With the all-to-all clustering mode, memory addresses are uniformly distributed across all TDs on the chip. This mode can have unfortunate cases where the points are far apart, and the latency of cache hits and cache misses is long. The all-to-all mode should not be used for day-to-day operation of Knights Landing. It is supported for troubleshooting and for situations where other clustering modes cannot operate.
In the quadrant clustering mode, the tiles are divided into four parts called quadrants, which are spatially local to four groups of memory controllers. Memory addresses served by a memory controller in a quadrant are guaranteed to be mapped only to TDs contained in that quadrant. Hemisphere mode functions the same way, except that the die is divided into two hemispheres instead of four quadrants. In the quadrant and hemisphere modes, the latency of L2 cache misses is reduced compared to the all-to-all mode because the worst-case path is shorter. The division into quadrants is hidden from the operating system: there are no breaks in the address space and the memory appears to be one contiguous block from the user’s perspective. This is the recommended model to use for applications that treat Knights Landing as a Symmetric Multi-Processor (SMP).
The sub-NUMA cluster modes SNC-4 and SNC-2 also partition the chip into four quadrants or two hemispheres, and, in addition, expose these quadrants (hemispheres) as NUMA nodes. In this mode, NUMA-aware software can pin software threads to the same quadrant (hemisphere) that contains the TD and accesses NUMA-local memory. Sub-NUMA clustering is the recommended mode of operation for NUMA-aware applications, i.e., applications that pin processing threads and their memory to the respective NUMA nodes.

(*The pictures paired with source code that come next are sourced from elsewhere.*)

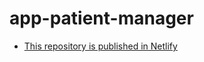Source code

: # app-patient-manager

- [This repository is published in Netlify](https://app-dating.netlify.app/)
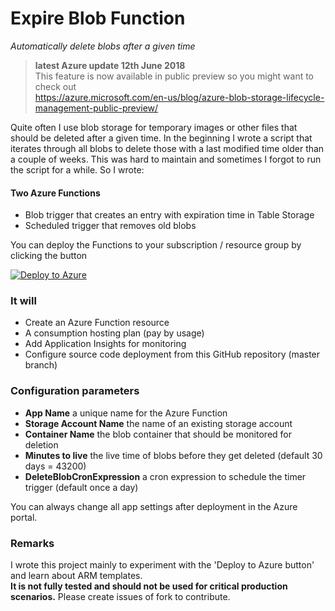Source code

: # Expire Blob Function
*Automatically delete blobs after a given time*

> **latest Azure update 12th June 2018**  
> This feature is now available in public preview so you might want to check  out  
> https://azure.microsoft.com/en-us/blog/azure-blob-storage-lifecycle-management-public-preview/

Quite often I use blob storage for temporary images or other files that should be deleted after a given time.
In the beginning I wrote a script that iterates through all blobs to delete those with a last modified time older than a couple of weeks. 
This was hard to maintain and sometimes I forgot to run the script for a while. So I wrote:

#### Two Azure Functions

- Blob trigger that creates an entry with expiration time in Table Storage
- Scheduled trigger that removes old blobs

You can deploy the Functions to your subscription / resource group by clicking the button

[![Deploy to Azure](http://azuredeploy.net/deploybutton.png)](https://portal.azure.com/#create/Microsoft.Template/uri/https%3A%2F%2Fraw.githubusercontent.com%2Fnulllogicone%2FExpireBlobFunction%2Fmaster%2FExpireBlobFunctionTemplate%2Fazuredeploy.json)  

### It will
- Create an Azure Function resource
- A consumption hosting plan (pay by usage)
- Add Application Insights for monitoring
- Configure source code deployment from this GitHub repository (master branch)

### Configuration parameters
- **App Name** a unique name for the Azure Function
- **Storage Account Name** the name of an existing storage account
- **Container Name** the blob container that should be monitored for deletion
- **Minutes to live** the live time of blobs before they get deleted (default 30 days = 43200)
- **DeleteBlobCronExpression** a cron expression to schedule the timer trigger (default once a day)

You can always change all app settings after deployment in the Azure portal.

### Remarks
I wrote this project mainly to experiment with the 'Deploy to Azure button' and learn about ARM templates.  
**It is not fully tested and should not be used for critical production scenarios.** Please create issues of fork to contribute.





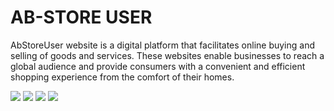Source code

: # AB-STORE USER

AbStoreUser website is a digital platform that facilitates online buying and selling of goods and services. These websites enable businesses to reach a global audience and provide consumers with a convenient and efficient shopping experience from the comfort of their homes.
  
<img src="assets/user2.jpg" >
<img src="assets/user3.jpg" >
  
<img src="assets/user1.jpg" >
<img src="assets/user4.jpg" >

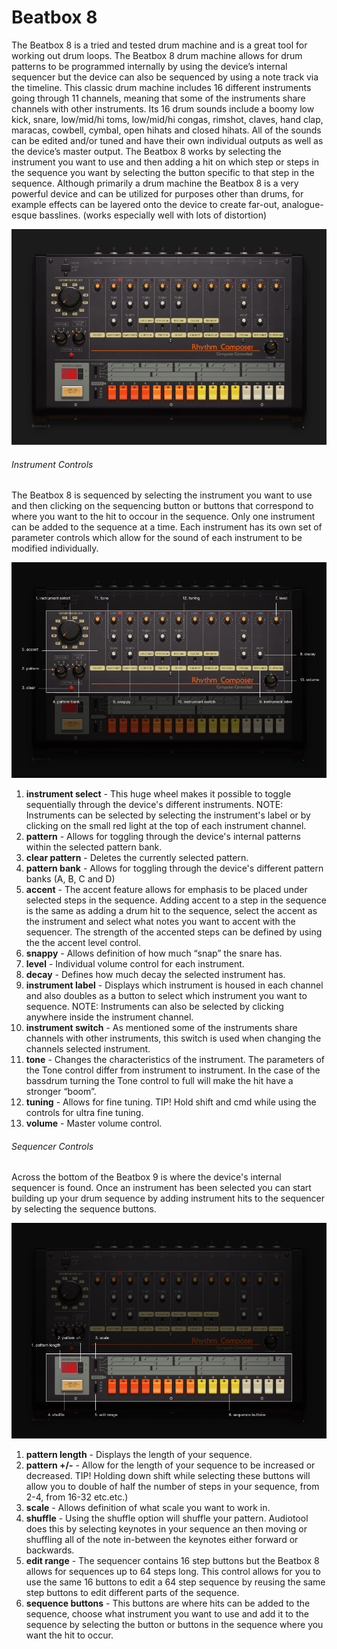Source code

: # Beatbox 8

The Beatbox 8 is a tried and tested drum machine and is a great tool for
working out drum loops. The Beatbox 8 drum machine allows for drum
patterns to be programmed internally by using the device’s internal
sequencer but the device can also be sequenced by using a note track via
the timeline. This classic drum machine includes 16 different
instruments going through 11 channels, meaning that some of the
instruments share channels with other instruments. Its 16 drum sounds
include a boomy low kick, snare, low/mid/hi toms, low/mid/hi congas,
rimshot, claves, hand clap, maracas, cowbell, cymbal, open hihats and
closed hihats. All of the sounds can be edited and/or tuned and have
their own individual outputs as well as the device’s master output. The
Beatbox 8 works by selecting the instrument you want to use and then
adding a hit on which step or steps in the sequence you want by
selecting the button specific to that step in the sequence. Although
primarily a drum machine the Beatbox 8 is a very powerful device and can
be utilized for purposes other than drums, for example effects can be
layered onto the device to create far-out, analogue-esque basslines.
(works especially well with lots of distortion)

![/images/beat\_eight.png](/images/beat_eight.png
"/images/beat_eight.png")

###### Instrument Controls

The Beatbox 8 is sequenced by selecting the instrument you want to use
and then clicking on the sequencing button or buttons that correspond to
where you want to the hit to occour in the sequence. Only one instrument
can be added to the sequence at a time. Each instrument has its own set
of parameter controls which allow for the sound of each instrument to be
modified individually.

![/images/beat\_eight2.png](/images/beat_eight2.png
"/images/beat_eight2.png")

1.  **instrument select** - This huge wheel makes it possible to toggle
    sequentially through the device's different instruments. NOTE:
    Instruments can be selected by selecting the instrument's label or
    by clicking on the small red light at the top of each instrument
    channel.
2.  **pattern** - Allows for toggling through the device's internal
    patterns within the selected pattern bank.
3.  **clear pattern** - Deletes the currently selected pattern.
4.  **pattern bank** - Allows for toggling through the device's
    different pattern banks (A, B, C and D)
5.  **accent** - The accent feature allows for emphasis to be placed
    under selected steps in the sequence. Adding accent to a step in the
    sequence is the same as adding a drum hit to the sequence, select
    the accent as the instrument and select what notes you want to
    accent with the sequencer. The strength of the accented steps can be
    defined by using the the accent level control.
6.  **snappy** - Allows definition of how much “snap” the snare has.
7.  **level** - Individual volume control for each instrument.
8.  **decay** - Defines how much decay the selected instrument has.
9.  **instrument label** - Displays which instrument is housed in each
    channel and also doubles as a button to select which instrument you
    want to sequence. NOTE: Instruments can also be selected by clicking
    anywhere inside the instrument channel.
10. **instrument switch** - As mentioned some of the instruments share
    channels with other instruments, this switch is used when changing
    the channels selected instrument.
11. **tone** - Changes the characteristics of the instrument. The
    parameters of the Tone control differ from instrument to instrument.
    In the case of the bassdrum turning the Tone control to full will
    make the hit have a stronger “boom”.
12. **tuning** - Allows for fine tuning. TIP\! Hold shift and cmd while
    using the controls for ultra fine tuning.
13. **volume** - Master volume control.

###### Sequencer Controls

Across the bottom of the Beatbox 9 is where the device's internal
sequencer is found. Once an instrument has been selected you can start
building up your drum sequence by adding instrument hits to the
sequencer by selecting the sequence buttons.

![/images/beat\_eight3.png](/images/beat_eight3.png
"/images/beat_eight3.png")

1.  **pattern length** - Displays the length of your sequence.
2.  **pattern +/-** - Allow for the length of your sequence to be
    increased or decreased. TIP\! Holding down shift while selecting
    these buttons will allow you to double of half the number of steps
    in your sequence, from 2-4, from 16-32 etc.etc.)
3.  **scale** - Allows definition of what scale you want to work in.
4.  **shuffle** - Using the shuffle option will shuffle your pattern.
    Audiotool does this by selecting keynotes in your sequence an then
    moving or shuffling all of the note in-between the keynotes either
    forward or backwards.
5.  **edit range** - The sequencer contains 16 step buttons but the
    Beatbox 8 allows for sequences up to 64 steps long. This control
    allows for you to use the same 16 buttons to edit a 64 step sequence
    by reusing the same step buttons to edit different parts of the
    sequence.
6.  **sequence buttons** - This buttons are where hits can be added to
    the sequence, choose what instrument you want to use and add it to
    the sequence by selecting the button or buttons in the sequence
    where you want the hit to occur.
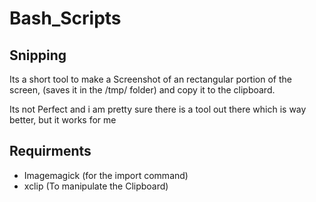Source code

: # Bash_Scripts

## Snipping

Its a short tool to make a Screenshot of an rectangular portion of the screen, (saves it in the /tmp/ folder) and copy it to the clipboard. 

Its not Perfect and i am pretty sure there is a tool out there which is way better, but it works for me

## Requirments
- Imagemagick (for the import command)
- xclip (To manipulate the Clipboard)
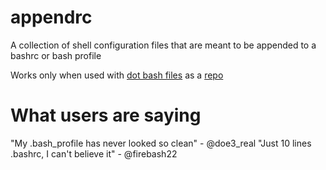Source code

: # appendrc

A collection of shell configuration files that are meant to be appended to a bashrc or bash profile

Works only when used with [dot bash files](https://github.com/gndps/dot_bash_files) as a [repo](https://github.com/gndps/dbf_config/blob/personal/repos_config.json)


# What users are saying
"My .bash_profile has never looked so clean" - @doe3_real
"Just 10 lines .bashrc, I can't believe it" - @firebash22

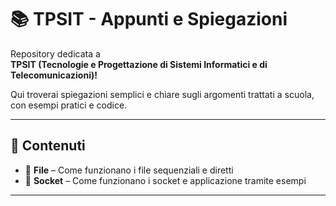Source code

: # 📚 TPSIT - Appunti e Spiegazioni  

Repository dedicata a  
<strong>TPSIT (Tecnologie e Progettazione di Sistemi Informatici e di Telecomunicazioni)!</strong> 

Qui troverai spiegazioni semplici e chiare sugli argomenti trattati a scuola, con esempi pratici e codice.  

<hr>

## 📌 Contenuti  
<ul>
  <li>🔹 <strong>File</strong> – Come funzionano i file sequenziali e diretti</li>
  <li>🔹 <strong>Socket</strong> – Come funzionano i socket e applicazione tramite esempi</li>
</ul>

<hr>
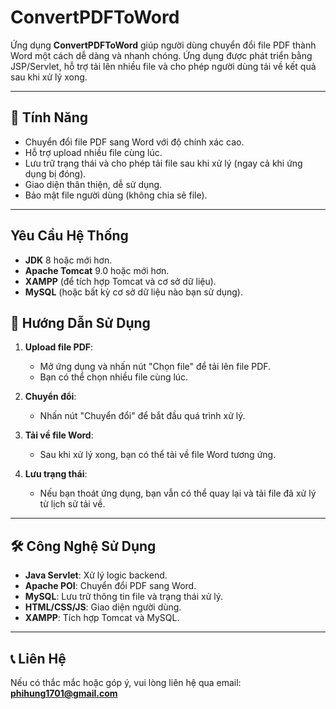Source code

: # ConvertPDFToWord

Ứng dụng **ConvertPDFToWord** giúp người dùng chuyển đổi file PDF thành Word một cách dễ dàng và nhanh chóng. Ứng dụng được phát triển bằng JSP/Servlet, hỗ trợ tải lên nhiều file và cho phép người dùng tải về kết quả sau khi xử lý xong.

---

## 📝 Tính Năng

- Chuyển đổi file PDF sang Word với độ chính xác cao.
- Hỗ trợ upload nhiều file cùng lúc.
- Lưu trữ trạng thái và cho phép tải file sau khi xử lý (ngay cả khi ứng dụng bị đóng).
- Giao diện thân thiện, dễ sử dụng.
- Bảo mật file người dùng (không chia sẻ file).

---

## Yêu Cầu Hệ Thống

- **JDK** 8 hoặc mới hơn.
- **Apache Tomcat** 9.0 hoặc mới hơn.
- **XAMPP** (để tích hợp Tomcat và cơ sở dữ liệu).
- **MySQL** (hoặc bất kỳ cơ sở dữ liệu nào bạn sử dụng).

## 🌟 Hướng Dẫn Sử Dụng

1. **Upload file PDF**:
   - Mở ứng dụng và nhấn nút "Chọn file" để tải lên file PDF.
   - Bạn có thể chọn nhiều file cùng lúc.

2. **Chuyển đổi**:
   - Nhấn nút "Chuyển đổi" để bắt đầu quá trình xử lý.

3. **Tải về file Word**:
   - Sau khi xử lý xong, bạn có thể tải về file Word tương ứng.

4. **Lưu trạng thái**:
   - Nếu bạn thoát ứng dụng, bạn vẫn có thể quay lại và tải file đã xử lý từ lịch sử tải về.

---

## 🛠 Công Nghệ Sử Dụng

- **Java Servlet**: Xử lý logic backend.
- **Apache POI**: Chuyển đổi PDF sang Word.
- **MySQL**: Lưu trữ thông tin file và trạng thái xử lý.
- **HTML/CSS/JS**: Giao diện người dùng.
- **XAMPP**: Tích hợp Tomcat và MySQL.

---

## 📞 Liên Hệ

Nếu có thắc mắc hoặc góp ý, vui lòng liên hệ qua email: **phihung1701@gmail.com**
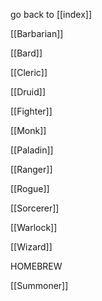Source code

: go back to [[index]]

[[Barbarian]]

[[Bard]]

[[Cleric]]

[[Druid]]

[[Fighter]]

[[Monk]]

[[Paladin]]

[[Ranger]]

[[Rogue]]

[[Sorcerer]]

[[Warlock]]

[[Wizard]]

HOMEBREW

[[Summoner]]

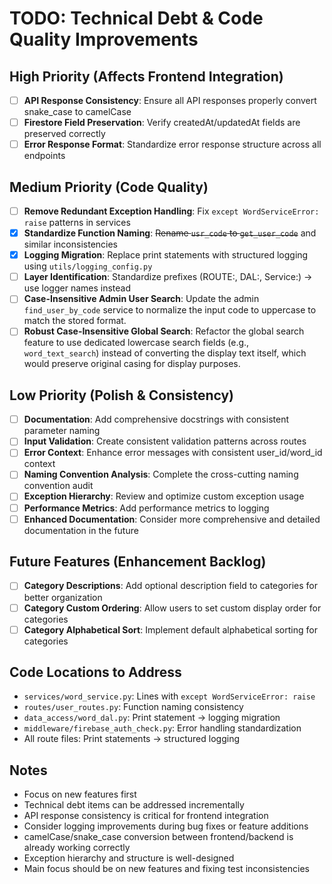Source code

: # TODO: Technical Debt & Code Quality Improvements

## High Priority (Affects Frontend Integration)

- [ ] **API Response Consistency**: Ensure all API responses properly convert snake_case to camelCase
- [ ] **Firestore Field Preservation**: Verify createdAt/updatedAt fields are preserved correctly
- [ ] **Error Response Format**: Standardize error response structure across all endpoints

## Medium Priority (Code Quality)

- [ ] **Remove Redundant Exception Handling**: Fix `except WordServiceError: raise` patterns in services
- [x] **Standardize Function Naming**: ~~Rename `usr_code` to `get_user_code`~~ and similar inconsistencies
- [x] **Logging Migration**: Replace print statements with structured logging using `utils/logging_config.py`
- [ ] **Layer Identification**: Standardize prefixes (ROUTE:, DAL:, Service:) → use logger names instead
- [ ] **Case-Insensitive Admin User Search**: Update the admin `find_user_by_code` service to normalize the input code to uppercase to match the stored format.
- [ ] **Robust Case-Insensitive Global Search**: Refactor the global search feature to use dedicated lowercase search fields (e.g., `word_text_search`) instead of converting the display text itself, which would preserve original casing for display purposes.

## Low Priority (Polish & Consistency)

- [ ] **Documentation**: Add comprehensive docstrings with consistent parameter naming
- [ ] **Input Validation**: Create consistent validation patterns across routes
- [ ] **Error Context**: Enhance error messages with consistent user_id/word_id context
- [ ] **Naming Convention Analysis**: Complete the cross-cutting naming convention audit
- [ ] **Exception Hierarchy**: Review and optimize custom exception usage
- [ ] **Performance Metrics**: Add performance metrics to logging
- [ ] **Enhanced Documentation**: Consider more comprehensive and detailed documentation in the future

## Future Features (Enhancement Backlog)

- [ ] **Category Descriptions**: Add optional description field to categories for better organization
- [ ] **Category Custom Ordering**: Allow users to set custom display order for categories
- [ ] **Category Alphabetical Sort**: Implement default alphabetical sorting for categories

## Code Locations to Address

- `services/word_service.py`: Lines with `except WordServiceError: raise`
- `routes/user_routes.py`: Function naming consistency
- `data_access/word_dal.py`: Print statement → logging migration
- `middleware/firebase_auth_check.py`: Error handling standardization
- All route files: Print statements → structured logging

## Notes

- Focus on new features first
- Technical debt items can be addressed incrementally
- API response consistency is critical for frontend integration
- Consider logging improvements during bug fixes or feature additions
- camelCase/snake_case conversion between frontend/backend is already working correctly
- Exception hierarchy and structure is well-designed
- Main focus should be on new features and fixing test inconsistencies

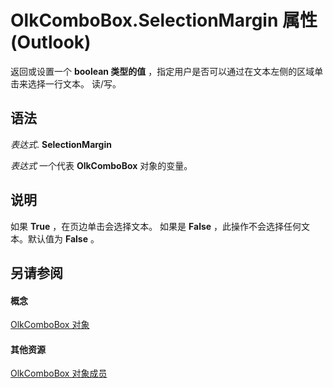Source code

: 
# OlkComboBox.SelectionMargin 属性 (Outlook)

返回或设置一个 **boolean 类型的值** ，指定用户是否可以通过在文本左侧的区域单击来选择一行文本。 读/写。


## 语法

 _表达式_. **SelectionMargin**

 _表达式_ 一个代表 **OlkComboBox** 对象的变量。


## 说明

如果 **True** ，在页边单击会选择文本。 如果是 **False** ，此操作不会选择任何文本。默认值为 **False** 。


## 另请参阅


#### 概念


[OlkComboBox 对象](8d5e2f25-2962-af28-2523-b7b82473ea0a.md)
#### 其他资源


[OlkComboBox 对象成员](618de9e2-f5b9-40d9-239e-95aeb9dce092.md)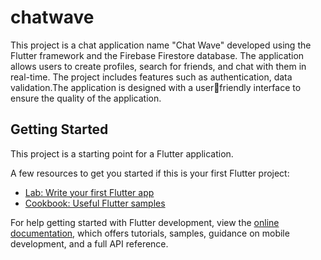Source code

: # chatwave

This project is a chat application name "Chat Wave" developed using 
the Flutter framework and the Firebase Firestore database. The 
application allows users to create profiles, search for friends, and chat 
with them in real-time. The project includes features such as
authentication, data validation.The application is designed with a userfriendly interface to ensure the quality of the application.

## Getting Started

This project is a starting point for a Flutter application.

A few resources to get you started if this is your first Flutter project:

- [Lab: Write your first Flutter app](https://docs.flutter.dev/get-started/codelab)
- [Cookbook: Useful Flutter samples](https://docs.flutter.dev/cookbook)

For help getting started with Flutter development, view the
[online documentation](https://docs.flutter.dev/), which offers tutorials,
samples, guidance on mobile development, and a full API reference.
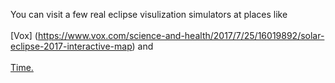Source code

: You can visit a few real eclipse visulization simulators at places like <br /><br /> [Vox] (https://www.vox.com/science-and-health/2017/7/25/16019892/solar-eclipse-2017-interactive-map) and <br /> <br /> [Time.](http://time.com/4882923/total-solar-eclipse-map-places-view/)

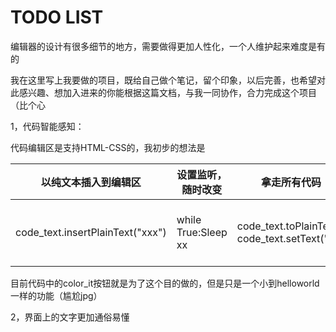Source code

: # TODO LIST

编辑器的设计有很多细节的地方，需要做得更加人性化，一个人维护起来难度是有的

我在这里写上我要做的项目，既给自己做个笔记，留个印象，以后完善，也希望对此感兴趣、想加入进来的你能根据这篇文档，与我一同协作，合力完成这个项目（比个心

1，代码智能感知：

代码编辑区是支持HTML-CSS的，我初步的想法是

| 以纯文本插入到编辑区             | 设置监听，随时改变  | 拿走所有代码                                       | 格式化后立即重新放上去                                       |
| -------------------------------- | ------------------- | -------------------------------------------------- | ------------------------------------------------------------ |
| code_text.insertPlainText("xxx") | while True:Sleep xx | code_text.toPlainText()<br />code_text.setText("") | code_text.append("<font color=\"#FF0000\">" + line + "\n\<\/font> ") |

目前代码中的color_it按钮就是为了这个目的做的，但是只是一个小到helloworld一样的功能（尴尬jpg）

2，界面上的文字更加通俗易懂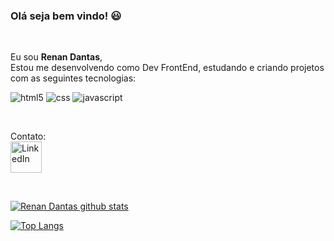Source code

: ### Olá seja bem vindo! :smiley:
<br>

Eu sou <b>Renan Dantas</b>, <br>
Estou me desenvolvendo como Dev FrontEnd, estudando e criando projetos <br> com as seguintes tecnologias:

<p>
<img src="https://img.icons8.com/color/48/null/html-5--v1.png" alt="html5"/>
<img src="https://img.icons8.com/color/48/null/css3.png"alt="css"/>
<img src="https://img.icons8.com/color/48/null/javascript--v1.png"alt="javascript"/>
</p>

<br>

Contato:
<br>
<a href="https://www.linkedin.com/in/renan-dantas-a66b4919b">
  <img  alt="LinkedIn" width="50px" src="https://img.icons8.com/color/48/null/linkedin.png" />
</a>

<br>

[![Renan Dantas github stats](https://github-readme-stats.vercel.app/api?username=renandts&show_icons=true&theme=buefy)](https://github.com/rodolfomori/github-readme-stats)
<br>

[![Top Langs](https://github-readme-stats.vercel.app/api/top-langs/?username=renandts&layout=compact&show_icons=true&theme=buefy)](https://github.com/rodolfomori/github-readme-stats)





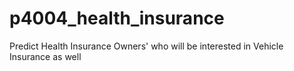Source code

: # p4004_health_insurance
Predict Health Insurance Owners' who will be interested in Vehicle Insurance as well
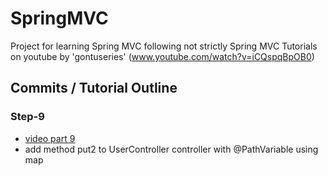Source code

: # SpringMVC
Project for learning Spring MVC following not strictly Spring MVC Tutorials  on youtube by 'gontuseries' (www.youtube.com/watch?v=iCQspqBpOB0) 

## Commits / Tutorial Outline

### Step-9 
- [video part 9][mvc-video-9] 
- add method put2 to UserController controller with @PathVariable using map 



[mvc-video-9]: https://www.youtube.com/watch?v=dDWNTR0-rns
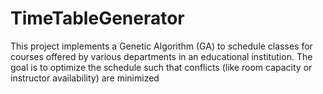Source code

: # TimeTableGenerator
This project implements a Genetic Algorithm (GA) to schedule classes for courses offered by various departments in an educational institution. The goal is to optimize the schedule such that conflicts (like room capacity or instructor availability) are minimized
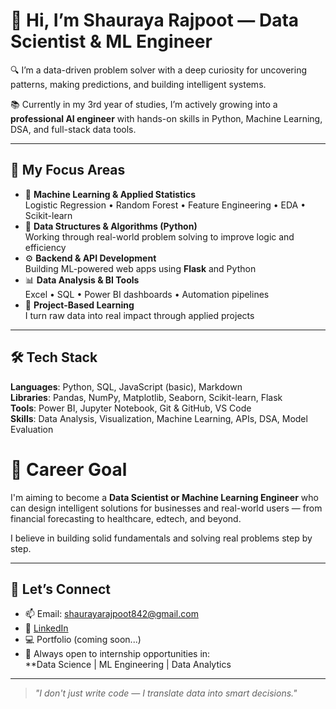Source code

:# 👋 Hi, I’m Shauraya Rajpoot — Data Scientist & ML Engineer

🔍 I’m a data-driven problem solver with a deep curiosity for uncovering patterns, making predictions, and building intelligent systems.

📚 Currently in my 3rd year of studies, I’m actively growing into a **professional AI engineer** with hands-on skills in Python, Machine Learning, DSA, and full-stack data tools.

---

## 🚀 My Focus Areas

- 🧠 **Machine Learning & Applied Statistics**  
  Logistic Regression • Random Forest • Feature Engineering • EDA • Scikit-learn  
- 🔢 **Data Structures & Algorithms (Python)**  
  Working through real-world problem solving to improve logic and efficiency  
- ⚙️ **Backend & API Development**  
  Building ML-powered web apps using **Flask** and Python  
- 📊 **Data Analysis & BI Tools**  
  Excel • SQL • Power BI dashboards • Automation pipelines  
- 🧪 **Project-Based Learning**  
  I turn raw data into real impact through applied projects

---

## 🛠️ Tech Stack

**Languages**: Python, SQL, JavaScript (basic), Markdown  
**Libraries**: Pandas, NumPy, Matplotlib, Seaborn, Scikit-learn, Flask  
**Tools**: Power BI, Jupyter Notebook, Git & GitHub, VS Code  
**Skills**: Data Analysis, Visualization, Machine Learning, APIs, DSA, Model Evaluation

# 🎯 Career Goal
I'm aiming to become a **Data Scientist or Machine Learning Engineer** who can design intelligent solutions for businesses and real-world users — from financial forecasting to healthcare, edtech, and beyond.

I believe in building solid fundamentals and solving real problems step by step.

---

## 🤝 Let’s Connect

- 📫 Email: shaurayarajpoot842@gmail.com  
- 💼 [LinkedIn](www.linkedin.com/in/shauraya-rajpoot)  
- 💻 Portfolio (coming soon...) 
- 🧠 Always open to internship opportunities in:  
  **Data Science | ML Engineering | Data Analytics 

---

> *"I don't just write code — I translate data into smart decisions."*

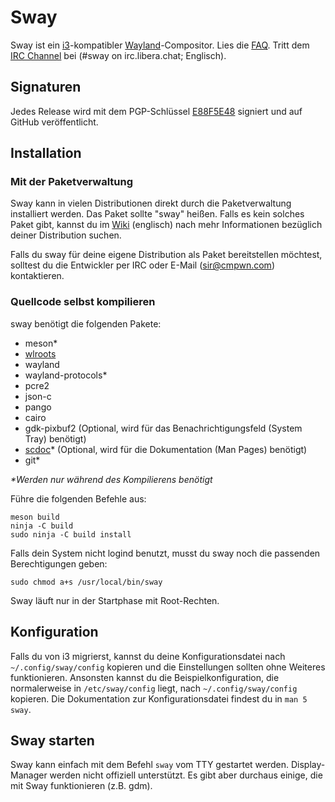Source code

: # Sway
Sway ist ein [i3](https://i3wm.org/)-kompatibler [Wayland](http://wayland.freedesktop.org/)-Compositor. Lies die [FAQ](https://github.com/swaywm/sway/wiki). Tritt dem [IRC Channel](https://web.libera.chat/gamja/?channels=#sway) bei (#sway on irc.libera.chat; Englisch).

## Signaturen
Jedes Release wird mit dem PGP-Schlüssel [E88F5E48](https://keys.openpgp.org/search?q=34FF9526CFEF0E97A340E2E40FDE7BE0E88F5E48) signiert und auf GitHub veröffentlicht.

## Installation
### Mit der Paketverwaltung
Sway kann in vielen Distributionen direkt durch die Paketverwaltung installiert werden. Das Paket sollte "sway" heißen. Falls es kein solches Paket gibt, kannst du im [Wiki](https://github.com/swaywm/sway/wiki/Unsupported-packages) (englisch) nach mehr Informationen bezüglich deiner Distribution suchen.

Falls du sway für deine eigene Distribution als Paket bereitstellen möchtest, solltest du die Entwickler per IRC oder E-Mail (sir@cmpwn.com) kontaktieren.

### Quellcode selbst kompilieren

sway benötigt die folgenden Pakete:

* meson\*
* [wlroots](https://gitlab.freedesktop.org/wlroots/wlroots)
* wayland
* wayland-protocols\*
* pcre2
* json-c
* pango
* cairo
* gdk-pixbuf2 (Optional, wird für das Benachrichtigungsfeld (System Tray) benötigt)
* [scdoc](https://git.sr.ht/~sircmpwn/scdoc)\* (Optional, wird für die Dokumentation (Man Pages) benötigt)
* git\*

_\*Werden nur während des Kompilierens benötigt_

Führe die folgenden Befehle aus:

    meson build
    ninja -C build
    sudo ninja -C build install

Falls dein System nicht logind benutzt, musst du sway noch die passenden Berechtigungen geben:

    sudo chmod a+s /usr/local/bin/sway

Sway läuft nur in der Startphase mit Root-Rechten.

## Konfiguration

Falls du von i3 migrierst, kannst du deine Konfigurationsdatei nach `~/.config/sway/config` kopieren und die Einstellungen sollten ohne Weiteres funktionieren. Ansonsten kannst du die Beispielkonfiguration, die normalerweise in `/etc/sway/config` liegt, nach `~/.config/sway/config` kopieren. Die Dokumentation zur Konfigurationsdatei findest du in `man 5 sway`.

## Sway starten
Sway kann einfach mit dem Befehl `sway` vom TTY gestartet werden.
Display-Manager werden nicht offiziell unterstützt. Es gibt aber durchaus einige, die mit Sway funktionieren (z.B. gdm).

Knights Landing processors are more forgiving to applications sensitive to cache traffic than their predecessors Knights Corner (KNC) due to more complex cache structure. Additional performance improvements in such applications may come from tuning their execution environment and parallel pattern for the clustering modes supported by KNL. For applications that treat the Knights Landing chip as an SMP, the quadrant and hemisphere mode may be used. For NUMA-aware applications, sub-NUMA cluster modes (SNC-4 and SNC-2) may be used.
The integrated architecture of Knights Landing improves performance and lowers your costs by reducing bottlenecks and system complexity. Knights Landing delivers up to 490 GB/s of sustained memory bandwidth without the need for additional discrete memory cards, and 100 GB/s I/O without the added cost and power needed for two fabric adapters.
Supported by a comprehensive Intel roadmap, Knights Landing is a future-ready solution that maximizes your return on investment by using open standards for code that is flexible, portable and reusable.